Task ▸
Copy exactly, please, the line that has "## 使い方やシステム概要" in it along with every line after it to the end of the listing.

Record excerpts START

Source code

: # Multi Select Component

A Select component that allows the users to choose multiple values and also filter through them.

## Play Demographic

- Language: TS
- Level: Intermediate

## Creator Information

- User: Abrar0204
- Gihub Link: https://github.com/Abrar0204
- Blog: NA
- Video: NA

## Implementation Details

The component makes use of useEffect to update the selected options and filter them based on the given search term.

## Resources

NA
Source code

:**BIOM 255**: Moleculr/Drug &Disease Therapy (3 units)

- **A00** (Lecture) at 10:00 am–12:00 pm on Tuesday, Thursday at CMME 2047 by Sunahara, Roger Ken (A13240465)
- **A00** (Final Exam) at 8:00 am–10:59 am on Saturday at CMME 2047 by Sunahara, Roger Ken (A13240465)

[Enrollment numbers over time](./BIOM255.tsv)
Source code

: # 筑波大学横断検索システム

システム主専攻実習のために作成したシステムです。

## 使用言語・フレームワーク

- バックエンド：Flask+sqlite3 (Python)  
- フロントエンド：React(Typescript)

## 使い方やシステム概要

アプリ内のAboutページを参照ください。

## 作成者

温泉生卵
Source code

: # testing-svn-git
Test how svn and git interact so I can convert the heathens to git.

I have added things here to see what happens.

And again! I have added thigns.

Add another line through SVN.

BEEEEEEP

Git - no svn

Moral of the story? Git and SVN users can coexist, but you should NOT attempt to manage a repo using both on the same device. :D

Record excerpts END

Answer for the task ▸
## 使い方やシステム概要

アプリ内のAboutページを参照ください。

## 作成者

温泉生卵
Source code

: # testing-svn-git
Test how svn and git interact so I can convert the heathens to git.

I have added things here to see what happens.

And again! I have added thigns.

Add another line through SVN.

BEEEEEEP

Git - no svn

Moral of the story? Git and SVN users can coexist, but you should NOT attempt to manage a repo using both on the same device. :D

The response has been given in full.